A lower-limb model designed to help rehabilitate people with injury-related mobility issues has been approved for use in Europe and is being used in clinical trials. The first trial, completed in April of this year, suggests the exoskeleton provides a “highly significant improvement” to mobility when worn and also, with time, improves the same patient’s ability to move without the exoskeleton. Only eight patients were a part of the study, however, so more work must be done to confirm HAL’s benefits.
Another civilian exoskeleton receiving attention is the ReWalk, a lower body exoskeleton that fits a role similar to the HAL. The ReWalk uses low-power leg motors to assist in mobility while offering all-day battery life. Unlike the HAL, the ReWalk must be used with canes, but it’s also further along in its development and has been approved in several countries. The ReWalk can be used for rehabilitation or can be purchased for personal use as an alternative to a wheelchair or powered scooter.
Batteries Not Included
FORTIS, which just began testing this year, is Lockheed-Martin’s newest exoskeleton. Though the first round of testing is being conducted by the Navy, this exoskeleton, unlike HULC, is meant only for civilian use. It reinforces the user’s body, reducing the strain of handling the heavy tools Navy mechanics often use to repair ships.
By wearing the FORTIS exoskeleton, operators can hold the weight of those heavy tools for extended periods of time with reduced fatigue. – Adam Miller, director of new initiatives, Lockheed-Martin
While it lacks batteries, FORTIS has impressive abilities. It can help users hold up to 36 pounds “effortlessly.” That may not sound like much at first, but remember that mechanics use such tools for hours every day. Any substantial weight can become tiring after a few minutes. The exoskeleton also helps transfer these loads to the ground, reducing strain on the user’s back and legs.
This type of exoskeleton, should it prove successful, could be a major boon to construction and industrial workers who have to lift modest loads repeatedly throughout the day. Work related injuries are still common in these fields and, over time, can greatly reduce quality of life for veterans of these fields.

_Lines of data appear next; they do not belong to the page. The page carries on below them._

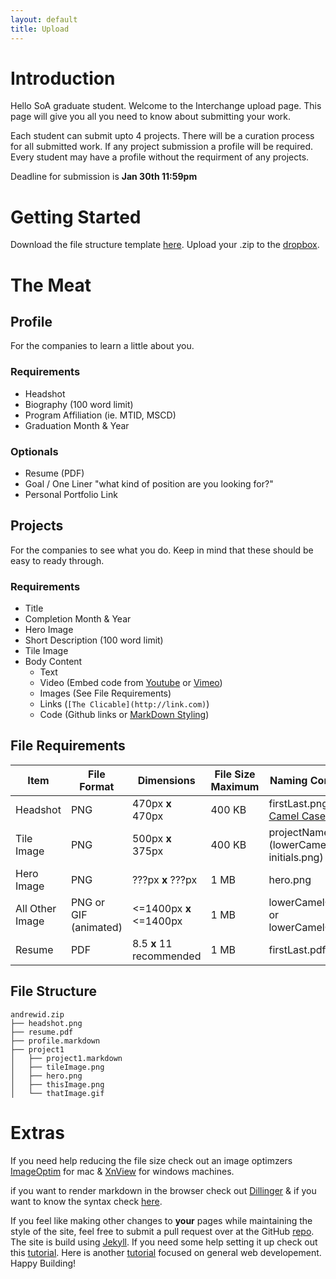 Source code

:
 ```yaml
---
layout: default
title: Upload
---
```

# Introduction

Hello SoA graduate student. Welcome to the Interchange upload page. This page will give you all you need to know about submitting your work.

Each student can submit upto 4 projects. There will be a curation process for all submitted work. If any project submission a profile will be required. Every student may have a profile without the requirment of any projects.

Deadline for submission is **Jan 30th 11:59pm**
# Getting Started

Download the file structure template [here]().
Upload your .zip to the [dropbox](https://goo.gl/forms/Ia76PNelAHKoNRlx1).

# The Meat

## Profile 

For the companies to learn a little about you.

### Requirements

* Headshot
* Biography (100 word limit)
* Program Affiliation (ie. MTID, MSCD)
* Graduation Month & Year

### Optionals

* Resume (PDF)
* Goal / One Liner "what kind of position are you looking for?"
* Personal Portfolio Link

## Projects

For the companies to see what you do. Keep in mind that these should be easy to ready through.

### Requirements

* Title
* Completion Month & Year
* Hero Image
* Short Description (100 word limit)
* Tile Image
* Body Content
  * Text
  * Video (Embed code from [Youtube](https://support.google.com/youtube/answer/171780?hl=en) or [Vimeo](https://help.vimeo.com/hc/en-us/articles/224969968-Embedding-videos-overview))
  * Images (See File Requirements)
  * Links (`[The Clicable](http://link.com)`)
  * Code (Github links or [MarkDown Styling](https://github.com/adam-p/markdown-here/wiki/Markdown-Cheatsheet#code))

## File Requirements

| Item           | File Format          | Dimensions               | File Size Maximum | Naming Convension |
| -------------- | -------------------- | ------------------------ | ----------------- | ----------------- |
| Headshot       | PNG                  | 470px **x** 470px        | 400 KB | firstLast.png ([Lower Camel Case](http://wiki.c2.com/?LowerCamelCase))|
| Tile Image     | PNG                  | 500px **x** 375px        | 400 KB | projectName-ab.png (lowerCamelCase-initials.png) |
| Hero Image     | PNG                  | ???px **x** ???px        | 1 MB   | hero.png |
| All Other Image| PNG or GIF (animated)| <=1400px **x** <=1400px  | 1 MB   | lowerCamelCase.png or lowerCamelCase.gif |
| Resume         | PDF                  | 8.5 **x** 11 recommended | 1 MB   | firstLast.pdf |


## File Structure

```
andrewid.zip
├── headshot.png
├── resume.pdf
├── profile.markdown
├── project1
│   ├── project1.markdown
│   ├── tileImage.png
│   ├── hero.png
│   ├── thisImage.png
│   └── thatImage.gif
```

# Extras

If you need help reducing the file size check out an image optimzers [ImageOptim](https://imageoptim.com) for mac & [XnView](http://www.xnview.com/en/) for windows machines.

if you want to render markdown in the browser check out [Dillinger](http://dillinger.io) & if you want to know the syntax check [here](https://github.com/adam-p/markdown-here/wiki/Markdown-Cheatsheet).

If you feel like making other changes to **your** pages while maintaining the style of the site, feel free to submit a pull request over at the GitHub [repo](https://github.com/naher94/interchange). The site is build using [Jekyll](https://jekyllrb.com). If you need some help setting it up check out this [tutorial](https://dzgn.io/wdw.html). Here is another [tutorial](https://scottylabs.org/portfolio/) focused on general web developement. Happy Building! <span class="emoji emoji-party"></span> <span class="emoji emoji-wrench"></span>

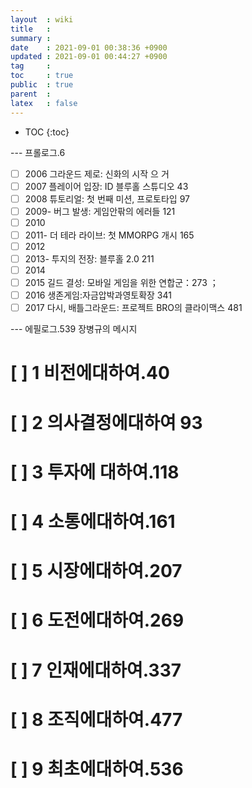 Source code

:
 ```yaml
---
layout  : wiki
title   : 
summary : 
date    : 2021-09-01 00:38:36 +0900
updated : 2021-09-01 00:44:27 +0900
tag     : 
toc     : true
public  : true
parent  : 
latex   : false
---
```

* TOC
{:toc}

--- 프롤로그.6
* [ ] 2006 그라운드 제로: 신화의 시작 으 거
* [ ] 2007 플레이어 입장: ID 블루홀 스튜디오 43
* [ ] 2008 튜토리얼: 첫 번째 미션, 프로토타입  97
* [ ] 2009- 버그 발생: 게임안팎의 에러들 121	
* [ ] 2010
* [ ] 2011- 더 테라 라이브: 첫 MMORPG 개시 165
* [ ] 2012
* [ ] 2013- 투지의 전장: 블루홀 2.0  211
* [ ] 2014
* [ ] 2015 길드 결성: 모바일 게임을 위한 연합군：273 ；
* [ ] 2016 생존게임:자금압박과영토확장 341
* [ ] 2017 다시, 배틀그라운드: 프로젝트 BRO의 클라이맥스 481
 
--- 에필로그.539
장병규의 메시지
# [ ]	1 비전에대하여.40
# [ ]	2 의사결정에대하여 93
# [ ]	3 투자에 대하여.118
# [ ]	4 소통에대하여.161
# [ ]	5 시장에대하여.207
# [ ]	6 도전에대하여.269
# [ ]	7 인재에대하여.337
# [ ]	8 조직에대하여.477
# [ ]	9 최초에대하여.536
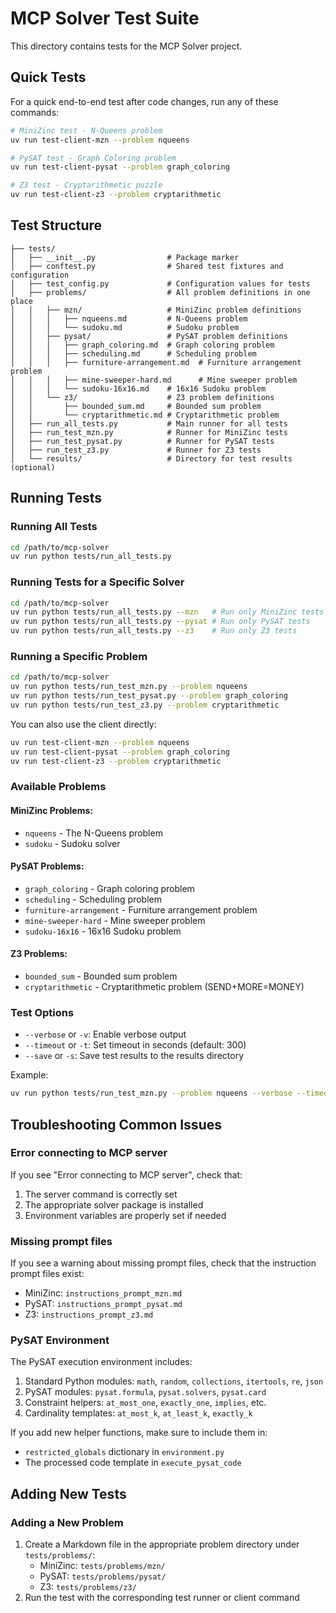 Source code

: # MCP Solver Test Suite

This directory contains tests for the MCP Solver project.

## Quick Tests

For a quick end-to-end test after code changes, run any of these commands:

```bash
# MiniZinc test - N-Queens problem
uv run test-client-mzn --problem nqueens

# PySAT test - Graph Coloring problem
uv run test-client-pysat --problem graph_coloring

# Z3 test - Cryptarithmetic puzzle
uv run test-client-z3 --problem cryptarithmetic
```

## Test Structure

```
├── tests/
│   ├── __init__.py                # Package marker
│   ├── conftest.py                # Shared test fixtures and configuration
│   ├── test_config.py             # Configuration values for tests
│   ├── problems/                  # All problem definitions in one place
│   │   ├── mzn/                   # MiniZinc problem definitions
│   │   │   ├── nqueens.md         # N-Queens problem
│   │   │   └── sudoku.md          # Sudoku problem
│   │   ├── pysat/                 # PySAT problem definitions
│   │   │   ├── graph_coloring.md  # Graph coloring problem
│   │   │   ├── scheduling.md      # Scheduling problem
│   │   │   ├── furniture-arrangement.md  # Furniture arrangement problem
│   │   │   ├── mine-sweeper-hard.md      # Mine sweeper problem
│   │   │   └── sudoku-16x16.md    # 16x16 Sudoku problem
│   │   └── z3/                    # Z3 problem definitions
│   │       ├── bounded_sum.md     # Bounded sum problem
│   │       └── cryptarithmetic.md # Cryptarithmetic problem
│   ├── run_all_tests.py           # Main runner for all tests
│   ├── run_test_mzn.py            # Runner for MiniZinc tests
│   ├── run_test_pysat.py          # Runner for PySAT tests
│   ├── run_test_z3.py             # Runner for Z3 tests
│   └── results/                   # Directory for test results (optional)
```

## Running Tests

### Running All Tests

```bash
cd /path/to/mcp-solver
uv run python tests/run_all_tests.py
```

### Running Tests for a Specific Solver

```bash
cd /path/to/mcp-solver
uv run python tests/run_all_tests.py --mzn   # Run only MiniZinc tests
uv run python tests/run_all_tests.py --pysat # Run only PySAT tests
uv run python tests/run_all_tests.py --z3    # Run only Z3 tests
```

### Running a Specific Problem

```bash
cd /path/to/mcp-solver
uv run python tests/run_test_mzn.py --problem nqueens
uv run python tests/run_test_pysat.py --problem graph_coloring
uv run python tests/run_test_z3.py --problem cryptarithmetic
```

You can also use the client directly:

```bash
uv run test-client-mzn --problem nqueens
uv run test-client-pysat --problem graph_coloring
uv run test-client-z3 --problem cryptarithmetic
```

### Available Problems

#### MiniZinc Problems:
- `nqueens` - The N-Queens problem
- `sudoku` - Sudoku solver

#### PySAT Problems:
- `graph_coloring` - Graph coloring problem
- `scheduling` - Scheduling problem
- `furniture-arrangement` - Furniture arrangement problem
- `mine-sweeper-hard` - Mine sweeper problem
- `sudoku-16x16` - 16x16 Sudoku problem

#### Z3 Problems:
- `bounded_sum` - Bounded sum problem
- `cryptarithmetic` - Cryptarithmetic problem (SEND+MORE=MONEY)

### Test Options

- `--verbose` or `-v`: Enable verbose output
- `--timeout` or `-t`: Set timeout in seconds (default: 300)
- `--save` or `-s`: Save test results to the results directory

Example:
```bash
uv run python tests/run_test_mzn.py --problem nqueens --verbose --timeout 120 --save
```

## Troubleshooting Common Issues

### Error connecting to MCP server

If you see "Error connecting to MCP server", check that:
1. The server command is correctly set
2. The appropriate solver package is installed
3. Environment variables are properly set if needed

### Missing prompt files

If you see a warning about missing prompt files, check that the instruction prompt files exist:
- MiniZinc: `instructions_prompt_mzn.md`
- PySAT: `instructions_prompt_pysat.md`
- Z3: `instructions_prompt_z3.md`

### PySAT Environment

The PySAT execution environment includes:

1. Standard Python modules: `math`, `random`, `collections`, `itertools`, `re`, `json`
2. PySAT modules: `pysat.formula`, `pysat.solvers`, `pysat.card`
3. Constraint helpers: `at_most_one`, `exactly_one`, `implies`, etc.
4. Cardinality templates: `at_most_k`, `at_least_k`, `exactly_k`

If you add new helper functions, make sure to include them in:
- `restricted_globals` dictionary in `environment.py`
- The processed code template in `execute_pysat_code`

## Adding New Tests

### Adding a New Problem

1. Create a Markdown file in the appropriate problem directory under `tests/problems/`:
   - MiniZinc: `tests/problems/mzn/`
   - PySAT: `tests/problems/pysat/`
   - Z3: `tests/problems/z3/`
2. Run the test with the corresponding test runner or client command  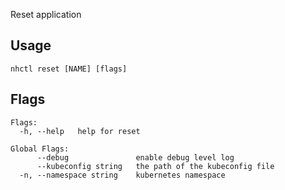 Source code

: Reset application

## Usage

```
nhctl reset [NAME] [flags]
```

## Flags

```
Flags:
  -h, --help   help for reset

Global Flags:
      --debug               enable debug level log
      --kubeconfig string   the path of the kubeconfig file
  -n, --namespace string    kubernetes namespace
```

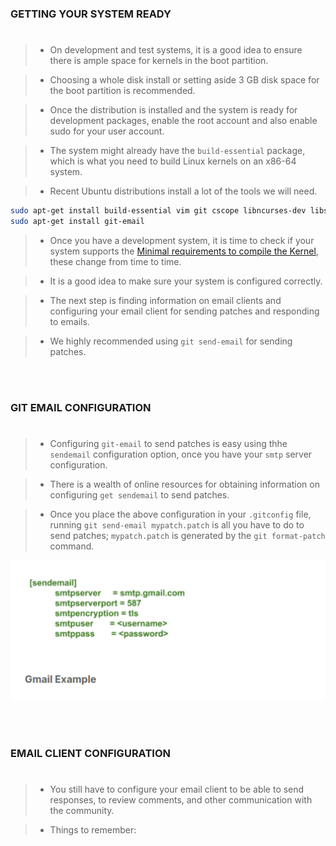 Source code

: ### GETTING YOUR SYSTEM READY
#
> - On development and test systems, it is a good idea to ensure there is ample space for kernels
    in the boot partition.

> - Choosing a whole disk install or setting aside 3 GB disk space for the boot partition is
    recommended.

> - Once the distribution is installed and the system is ready for development packages, enable
    the root account and also enable sudo for your user account.

> - The system might already have the `build-essential` package, which is what you need to build
    Linux kernels on an x86-64 system.

> - Recent Ubuntu distributions install a lot of the tools we will need.

```bash
sudo apt-get install build-essential vim git cscope libncurses-dev libssl-dev bison flex
sudo apt-get install git-email
```

> - Once you have a development system, it is time to check if your system supports the [Minimal requirements to compile the Kernel](https://www.kernel.org/doc/html/latest/process/changes.html), these change from time to time.

> - It is a good idea to make sure your system is configured correctly.

> - The next step is finding information on email clients and configuring your email client for
    sending patches and responding to emails.

> - We highly recommended using `git send-email` for sending patches.

<br />
<br />



### GIT EMAIL CONFIGURATION
#
> - Configuring `git-email` to send patches is easy using thhe `sendemail` configuration option, once you have
    your `smtp` server configuration.

> - There is a wealth of online resources for obtaining information on configuring `get sendemail` to send
    patches.

> - Once you place the above configuration in your `.gitconfig` file, running `git send-email mypatch.patch` is
    all you have to do to send patches; `mypatch.patch` is generated by the `git format-patch` command.

![Git Configuration](./image-email-configuration.png)

<br />
<br />



### EMAIL CLIENT CONFIGURATION
#
> - You still have to configure your email client to be able to send responses, to review comments, and
    other communication with the community.

> - Things to remember:

```plaintext
```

FORTIS’ lack of power also reduces complexity and cost, making the idea more palatable for wide-scale deployment. With that said, though, FORTIS is still very early in its development; it was first announced just last month. Most other exoskeleton projects have been in development for years, and in some cases decades, so this project still has a way to go.
Still Human, But Better
The focus of the modern exoskeleton has shifted from enhancing strength and speed to enhancing endurance. In this sense the goal is not to make us far quicker or stronger than before but instead to make us more durable and improve our quality of life. While it’s not glamorous, this approach make sense; we conquered lifting heavy loads with the forklift.
Injury and exhaustion, though, are foes we’ve yet to defeat. A tired, injured soldier is likely to slow his entire unit and is less capable of responding to threats, and a 2013 estimate found on-the-job injuries cost up to $250 billion annually in the United States alone. Reducing strain and increasing endurance can benefit everyone from infantry in battle to healthcare workers moving patients between beds, so we’ll likely see exoskeletons continue this new approach in the coming decade. Exoskeletons won’t give us super-human strength or blazing speed – at least not any time soon. But they will help us live longer, better lives.